In 1915 Nagursky worked as a test pilot seaplane. As
part of the tests, he succeeded in flying a M-9 boat designed by
D.P. Grigorovich
with a passenger and a full combat load to make two loops Nesterov
in a row.
He took part in hostilities, was awarded three orders. During
one of the battles he was shot down over the Baltic Sea, sailed for
several hours in a rubber boat and was accidentally picked up by a
Russian submarine. Comrades
considered him dead.
After the revolution Nagursky
served for some time in the Red Army,
and in 1918 went
to Poland. In
the war
with Russia, he
did not want to participate, and to avoid mobilization, he concealed
his military rank. He
worked at a sugar factory, in the design offices of the sugar and
petroleum industry.
After the war Nagursky continued to work as a
design engineer and head of the design office in Gdansk and Warsaw . In 1955, he
attended a lecture by the famous Polish polar explorer Cheslav
Tsentkevich, who mentioned “the long-forgotten pioneer of aviation,
the Russian pilot Ivan Nagursky”. Then
Nagursky stood up and announced that he was alive.

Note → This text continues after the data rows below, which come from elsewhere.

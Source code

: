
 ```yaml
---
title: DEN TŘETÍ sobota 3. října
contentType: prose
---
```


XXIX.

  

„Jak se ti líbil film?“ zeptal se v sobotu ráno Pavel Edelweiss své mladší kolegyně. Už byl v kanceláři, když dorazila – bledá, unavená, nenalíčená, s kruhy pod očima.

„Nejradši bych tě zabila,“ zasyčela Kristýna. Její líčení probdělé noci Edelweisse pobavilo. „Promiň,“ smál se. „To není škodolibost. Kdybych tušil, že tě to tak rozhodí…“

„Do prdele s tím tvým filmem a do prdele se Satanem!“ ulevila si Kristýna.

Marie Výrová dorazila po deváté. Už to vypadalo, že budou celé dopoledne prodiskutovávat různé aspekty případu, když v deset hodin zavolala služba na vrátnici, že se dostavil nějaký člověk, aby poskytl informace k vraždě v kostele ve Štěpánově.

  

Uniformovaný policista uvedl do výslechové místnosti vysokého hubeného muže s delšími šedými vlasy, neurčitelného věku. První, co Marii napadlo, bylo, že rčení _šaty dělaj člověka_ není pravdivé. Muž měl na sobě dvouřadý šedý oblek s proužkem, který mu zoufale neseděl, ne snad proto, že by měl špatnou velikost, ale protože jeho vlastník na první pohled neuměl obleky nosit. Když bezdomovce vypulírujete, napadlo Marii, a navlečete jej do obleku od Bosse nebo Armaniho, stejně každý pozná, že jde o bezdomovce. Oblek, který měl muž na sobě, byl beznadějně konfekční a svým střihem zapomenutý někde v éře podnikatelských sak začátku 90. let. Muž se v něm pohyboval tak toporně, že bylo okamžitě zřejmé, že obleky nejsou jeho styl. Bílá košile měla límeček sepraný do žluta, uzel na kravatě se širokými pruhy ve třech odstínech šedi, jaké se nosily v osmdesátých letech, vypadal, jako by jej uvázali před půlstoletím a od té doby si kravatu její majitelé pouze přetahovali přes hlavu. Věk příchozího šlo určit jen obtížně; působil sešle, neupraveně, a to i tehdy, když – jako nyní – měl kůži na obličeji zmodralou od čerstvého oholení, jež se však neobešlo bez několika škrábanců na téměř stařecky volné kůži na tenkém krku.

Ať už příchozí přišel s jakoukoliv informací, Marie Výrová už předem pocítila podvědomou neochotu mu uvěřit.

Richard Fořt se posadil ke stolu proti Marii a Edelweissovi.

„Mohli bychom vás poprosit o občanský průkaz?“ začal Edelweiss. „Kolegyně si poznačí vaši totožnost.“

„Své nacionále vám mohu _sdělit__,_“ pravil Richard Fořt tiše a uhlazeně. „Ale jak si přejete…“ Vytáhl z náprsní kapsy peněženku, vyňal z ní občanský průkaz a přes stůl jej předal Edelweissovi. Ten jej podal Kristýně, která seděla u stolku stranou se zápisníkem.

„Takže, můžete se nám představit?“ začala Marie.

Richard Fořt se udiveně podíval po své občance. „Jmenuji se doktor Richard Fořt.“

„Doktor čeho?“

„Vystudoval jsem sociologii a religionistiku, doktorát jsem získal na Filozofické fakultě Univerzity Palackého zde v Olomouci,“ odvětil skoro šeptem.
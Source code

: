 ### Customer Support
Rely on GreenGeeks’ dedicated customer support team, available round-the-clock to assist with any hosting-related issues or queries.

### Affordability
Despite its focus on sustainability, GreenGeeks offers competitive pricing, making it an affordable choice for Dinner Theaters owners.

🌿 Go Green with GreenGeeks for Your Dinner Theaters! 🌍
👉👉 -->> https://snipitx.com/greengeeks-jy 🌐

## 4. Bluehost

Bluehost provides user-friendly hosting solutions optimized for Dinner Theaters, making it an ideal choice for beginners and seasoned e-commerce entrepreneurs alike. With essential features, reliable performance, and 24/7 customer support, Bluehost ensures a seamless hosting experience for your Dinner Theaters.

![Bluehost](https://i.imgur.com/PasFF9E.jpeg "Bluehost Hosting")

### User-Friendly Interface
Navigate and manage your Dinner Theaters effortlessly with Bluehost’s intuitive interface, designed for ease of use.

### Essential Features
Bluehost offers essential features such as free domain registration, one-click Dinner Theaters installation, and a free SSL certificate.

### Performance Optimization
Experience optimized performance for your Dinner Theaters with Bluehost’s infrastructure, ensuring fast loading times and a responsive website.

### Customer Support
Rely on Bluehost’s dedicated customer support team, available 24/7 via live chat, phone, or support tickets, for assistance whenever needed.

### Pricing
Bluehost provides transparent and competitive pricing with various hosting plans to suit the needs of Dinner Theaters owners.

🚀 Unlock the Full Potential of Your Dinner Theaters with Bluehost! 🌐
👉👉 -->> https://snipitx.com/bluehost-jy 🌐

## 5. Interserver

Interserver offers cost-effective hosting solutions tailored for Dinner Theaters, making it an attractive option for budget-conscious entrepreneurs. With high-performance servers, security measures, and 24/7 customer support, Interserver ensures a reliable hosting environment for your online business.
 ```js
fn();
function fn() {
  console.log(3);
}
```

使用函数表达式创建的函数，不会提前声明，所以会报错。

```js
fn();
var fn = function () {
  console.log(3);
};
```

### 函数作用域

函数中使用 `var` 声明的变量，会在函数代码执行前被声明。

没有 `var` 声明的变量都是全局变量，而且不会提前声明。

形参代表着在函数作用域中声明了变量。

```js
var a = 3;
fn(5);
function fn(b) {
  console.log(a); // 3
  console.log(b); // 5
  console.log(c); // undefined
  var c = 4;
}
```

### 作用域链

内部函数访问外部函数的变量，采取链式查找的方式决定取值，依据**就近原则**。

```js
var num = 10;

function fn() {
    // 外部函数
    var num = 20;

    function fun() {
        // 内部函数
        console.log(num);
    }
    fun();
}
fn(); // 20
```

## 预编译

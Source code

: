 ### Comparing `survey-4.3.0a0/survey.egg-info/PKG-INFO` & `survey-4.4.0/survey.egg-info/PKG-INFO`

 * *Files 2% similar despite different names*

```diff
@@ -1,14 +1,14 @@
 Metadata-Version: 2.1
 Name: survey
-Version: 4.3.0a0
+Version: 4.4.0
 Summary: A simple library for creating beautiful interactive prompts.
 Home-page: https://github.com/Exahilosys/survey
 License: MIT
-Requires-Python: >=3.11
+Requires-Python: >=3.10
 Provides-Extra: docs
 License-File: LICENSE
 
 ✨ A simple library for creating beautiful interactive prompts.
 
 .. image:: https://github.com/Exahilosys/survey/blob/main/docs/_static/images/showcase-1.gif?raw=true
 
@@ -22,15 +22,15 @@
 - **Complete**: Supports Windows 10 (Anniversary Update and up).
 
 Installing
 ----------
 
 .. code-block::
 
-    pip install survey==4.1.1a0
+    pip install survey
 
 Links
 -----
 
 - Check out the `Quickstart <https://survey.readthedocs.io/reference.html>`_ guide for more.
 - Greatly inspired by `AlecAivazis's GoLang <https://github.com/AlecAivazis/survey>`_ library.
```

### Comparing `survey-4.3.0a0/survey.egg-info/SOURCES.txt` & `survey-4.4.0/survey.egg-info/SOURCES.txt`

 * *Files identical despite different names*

In the summer of 1956, Nagursky
flew to Russia, met in Moscow with
polar pilots B.G. Chukhnovsky,
M.V. Vodopyanov,
M.I. Shevelev and
M.A. Titlov. In Leningrad he
met Vera Sedova,
the widow of George
Sedov, whose
expedition he tried to find in 1914. Nagursky's
trip to the USSR ended
with a visit to Odessa.
On the advice of Tsentkevich, Nagursky described in two books his
polar flights and service during the First
World War. In
recognition of merit, he was awarded the Order
of the Renaissance of Poland.
He died in Warsaw and was buried in the Northern
Municipal Cemetery.
The polar station on
Alexandra Land is the archipelago of Franz-Josef Land and a cape in
the west of this island. Called
by hydrographs in the 1950s.
The river on
the Kara coast of the southern island of New Earth.